WHAT THE TASK ASKS: Filter the entries for lines with the word "https".

TASK INPUT:

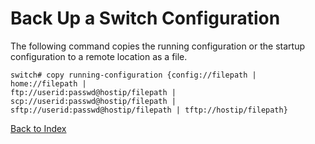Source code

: # Back Up a Switch Configuration

The following command copies the running configuration or the startup configuration to a remote location as a file.

```text
switch# copy running-configuration {config://filepath | home://filepath |
ftp://userid:passwd@hostip/filepath | scp://userid:passwd@hostip/filepath |
sftp://userid:passwd@hostip/filepath | tftp://hostip/filepath}
```

[Back to Index](index.md)
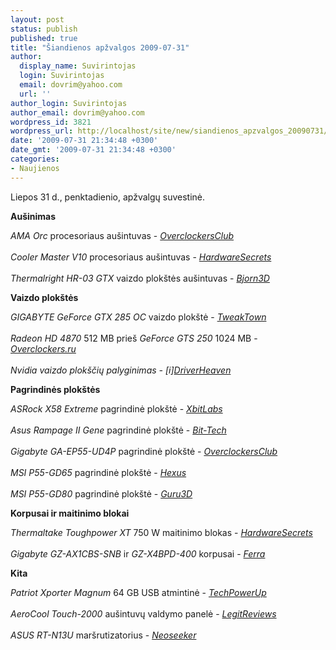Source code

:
 ```yaml
---
layout: post
status: publish
published: true
title: "Šiandienos apžvalgos 2009-07-31"
author:
  display_name: Suvirintojas
  login: Suvirintojas
  email: dovrim@yahoo.com
  url: ''
author_login: Suvirintojas
author_email: dovrim@yahoo.com
wordpress_id: 3821
wordpress_url: http://localhost/site/new/siandienos_apzvalgos_20090731/
date: '2009-07-31 21:34:48 +0300'
date_gmt: '2009-07-31 21:34:48 +0300'
categories:
- Naujienos
---
```

<p>Liepos 31 d., penktadienio, apžvalgų suvestinė.</p>
<p><b>Aušinimas</b></p>
<p><i>AMA Orc</i> procesoriaus aušintuvas - <i><a class="ns" href="http://www.overclockersclub.com/reviews/ama_orc/">OverclockersClub</a></i><br />
<br /><i>Cooler Master V10</i> procesoriaus aušintuvas - <i><a class="ns" href="http://www.hardwaresecrets.com/article/774">HardwareSecrets</a></i><br />
<br /><i>Thermalright HR-03 GTX</i> vaizdo plokštės aušintuvas - <i><a class="ns" href="http://www.bjorn3d.com/read.php?cID=1629">Bjorn3D</a></i></p>
<p><b>Vaizdo plokštės</b></p>
<p><i>GIGABYTE GeForce GTX 285 OC</i> vaizdo plokštė - <i><a class="ns" href="http://www.tweaktown.com/reviews/2850/gigabyte_geforce_gtx_285_2gb_oc_graphics_card/index.html">TweakTown</a></i><br />
<br /><i>Radeon HD 4870</i> 512 MB prieš <i>GeForce GTS 250</i> 1024 MB - <i><a class="ns" href="http://www.overclockers.ru/lab/33808.shtml">Overclockers.ru</a></i><br />
<br /><i>Nvidia vaizdo plokščių palyginimas - [i]<a class="ns" href="http://www.driverheaven.net/reviews.php?reviewid=817">DriverHeaven</a></i></p>
<p><b>Pagrindinės plokštės</b></p>
<p><i>ASRock X58 Extreme</i> pagrindinė plokštė - <i><a class="ns" href="http://www.xbitlabs.com/articles/mainboards/display/asrock-x58-extreme.html">XbitLabs</a></i><br />
<br /><i>Asus Rampage II Gene</i> pagrindinė plokštė - <i><a class="ns" href="http://www.bit-tech.net/hardware/motherboards/2009/07/31/asus-rampage-ii-gene-motherboard-review/1">Bit-Tech</a></i><br />
<br /><i>Gigabyte GA-EP55-UD4P</i> pagrindinė plokštė - <i><a class="ns" href="http://www.overclockersclub.com/reviews/gigabyte_p55_ud4p/">OverclockersClub</a></i><br />
<br /><i>MSI P55-GD65</i> pagrindinė plokštė - <i><a class="ns" href="http://www.hexus.net/content/item.php?item=19519">Hexus</a></i><br />
<br /><i>MSI P55-GD80</i> pagrindinė plokštė - <i><a class="ns" href="http://www.guru3d.com/article/msi-p55gd80-lynnfield-motherboard-preview/">Guru3D</a></i></p>
<p><b>Korpusai ir maitinimo blokai</b></p>
<p><i>Thermaltake Toughpower XT</i> 750 W maitinimo blokas - <i><a class="ns" href="http://www.hardwaresecrets.com/article/776">HardwareSecrets</a></i><br />
<br /><i>Gigabyte GZ-AX1CBS-SNB</i> ir <i>GZ-X4BPD-400</i> korpusai - <i><a class="ns" href="http://www.ferra.ru/online/supply/89257/">Ferra</a></i></p>
<p><b>Kita</b></p>
<p><i>Patriot Xporter Magnum</i> 64 GB USB atmintinė - <i><a class="ns" href="http://www.techpowerup.com/reviews/Patriot/Xporter_Magnum_64_GB/">TechPowerUp</a></i><br />
<br /><i>AeroCool Touch-2000</i> aušintuvų valdymo panelė - <i><a class="ns" href="http://www.legitreviews.com/article/1029/1/">LegitReviews</a></i><br />
<br /><i>ASUS RT-N13U</i> maršrutizatorius - <i><a class="ns" href="http://neoseeker.com/Articles/Hardware/Reviews/asus_n13u/">Neoseeker</a></i><br /></p>
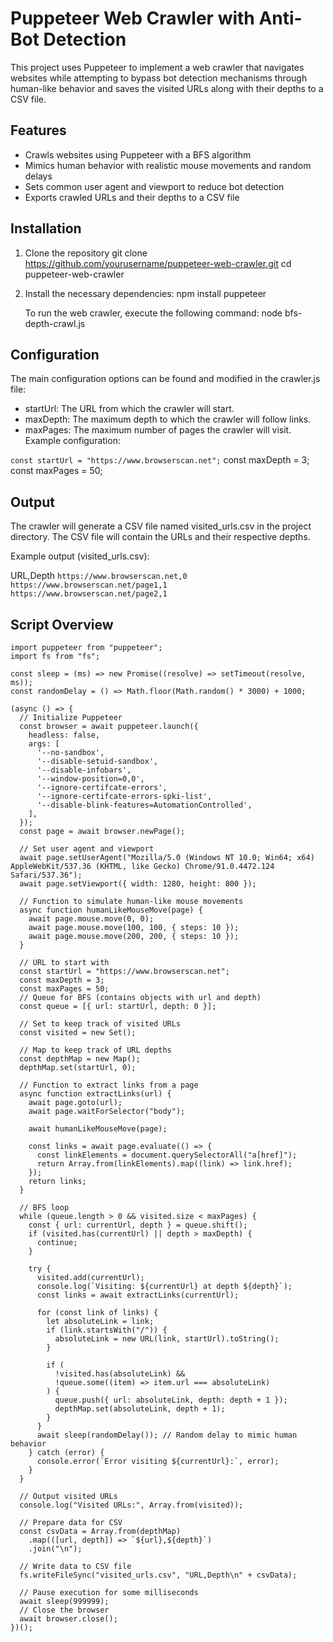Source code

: # Puppeteer Web Crawler with Anti-Bot Detection

This project uses Puppeteer to implement a web crawler that navigates websites while attempting to bypass bot detection mechanisms through human-like behavior and saves the visited URLs along with their depths to a CSV file.

## Features

- Crawls websites using Puppeteer with a BFS algorithm
- Mimics human behavior with realistic mouse movements and random delays
- Sets common user agent and viewport to reduce bot detection
- Exports crawled URLs and their depths to a CSV file

## Installation

1. Clone the repository
   git clone https://github.com/yourusername/puppeteer-web-crawler.git
   cd puppeteer-web-crawler
2. Install the necessary dependencies:
   npm install puppeteer

   To run the web crawler, execute the following command:
   node bfs-depth-crawl.js

## Configuration

The main configuration options can be found and modified in the crawler.js file:

- startUrl: The URL from which the crawler will start.
- maxDepth: The maximum depth to which the crawler will follow links.
- maxPages: The maximum number of pages the crawler will visit.
  Example configuration:

`const startUrl = "https://www.browserscan.net";`
const maxDepth = 3;
const maxPages = 50;

## Output

The crawler will generate a CSV file named visited_urls.csv in the project directory. The CSV file will contain the URLs and their respective depths.

Example output (visited_urls.csv):

URL,Depth
`https://www.browserscan.net,0`\
`https://www.browserscan.net/page1,1`\
`https://www.browserscan.net/page2,1`

## Script Overview

```JS
import puppeteer from "puppeteer";
import fs from "fs";

const sleep = (ms) => new Promise((resolve) => setTimeout(resolve, ms));
const randomDelay = () => Math.floor(Math.random() * 3000) + 1000;

(async () => {
  // Initialize Puppeteer
  const browser = await puppeteer.launch({
    headless: false,
    args: [
      '--no-sandbox',
      '--disable-setuid-sandbox',
      '--disable-infobars',
      '--window-position=0,0',
      '--ignore-certifcate-errors',
      '--ignore-certifcate-errors-spki-list',
      '--disable-blink-features=AutomationControlled',
    ],
  });
  const page = await browser.newPage();

  // Set user agent and viewport
  await page.setUserAgent("Mozilla/5.0 (Windows NT 10.0; Win64; x64) AppleWebKit/537.36 (KHTML, like Gecko) Chrome/91.0.4472.124 Safari/537.36");
  await page.setViewport({ width: 1280, height: 800 });

  // Function to simulate human-like mouse movements
  async function humanLikeMouseMove(page) {
    await page.mouse.move(0, 0);
    await page.mouse.move(100, 100, { steps: 10 });
    await page.mouse.move(200, 200, { steps: 10 });
  }

  // URL to start with
  const startUrl = "https://www.browserscan.net";
  const maxDepth = 3;
  const maxPages = 50;
  // Queue for BFS (contains objects with url and depth)
  const queue = [{ url: startUrl, depth: 0 }];

  // Set to keep track of visited URLs
  const visited = new Set();

  // Map to keep track of URL depths
  const depthMap = new Map();
  depthMap.set(startUrl, 0);

  // Function to extract links from a page
  async function extractLinks(url) {
    await page.goto(url);
    await page.waitForSelector("body");

    await humanLikeMouseMove(page);

    const links = await page.evaluate(() => {
      const linkElements = document.querySelectorAll("a[href]");
      return Array.from(linkElements).map((link) => link.href);
    });
    return links;
  }

  // BFS loop
  while (queue.length > 0 && visited.size < maxPages) {
    const { url: currentUrl, depth } = queue.shift();
    if (visited.has(currentUrl) || depth > maxDepth) {
      continue;
    }

    try {
      visited.add(currentUrl);
      console.log(`Visiting: ${currentUrl} at depth ${depth}`);
      const links = await extractLinks(currentUrl);

      for (const link of links) {
        let absoluteLink = link;
        if (link.startsWith("/")) {
          absoluteLink = new URL(link, startUrl).toString();
        }

        if (
          !visited.has(absoluteLink) &&
          !queue.some((item) => item.url === absoluteLink)
        ) {
          queue.push({ url: absoluteLink, depth: depth + 1 });
          depthMap.set(absoluteLink, depth + 1);
        }
      }
      await sleep(randomDelay()); // Random delay to mimic human behavior
    } catch (error) {
      console.error(`Error visiting ${currentUrl}:`, error);
    }
  }

  // Output visited URLs
  console.log("Visited URLs:", Array.from(visited));

  // Prepare data for CSV
  const csvData = Array.from(depthMap)
    .map(([url, depth]) => `${url},${depth}`)
    .join("\n");

  // Write data to CSV file
  fs.writeFileSync("visited_urls.csv", "URL,Depth\n" + csvData);

  // Pause execution for some milliseconds
  await sleep(999999);
  // Close the browser
  await browser.close();
})();
```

YOUR SOLUTION:
   git clone https://github.com/yourusername/puppeteer-web-crawler.git
`const startUrl = "https://www.browserscan.net";`
`https://www.browserscan.net,0`\
`https://www.browserscan.net/page1,1`\
`https://www.browserscan.net/page2,1`
  const startUrl = "https://www.browserscan.net";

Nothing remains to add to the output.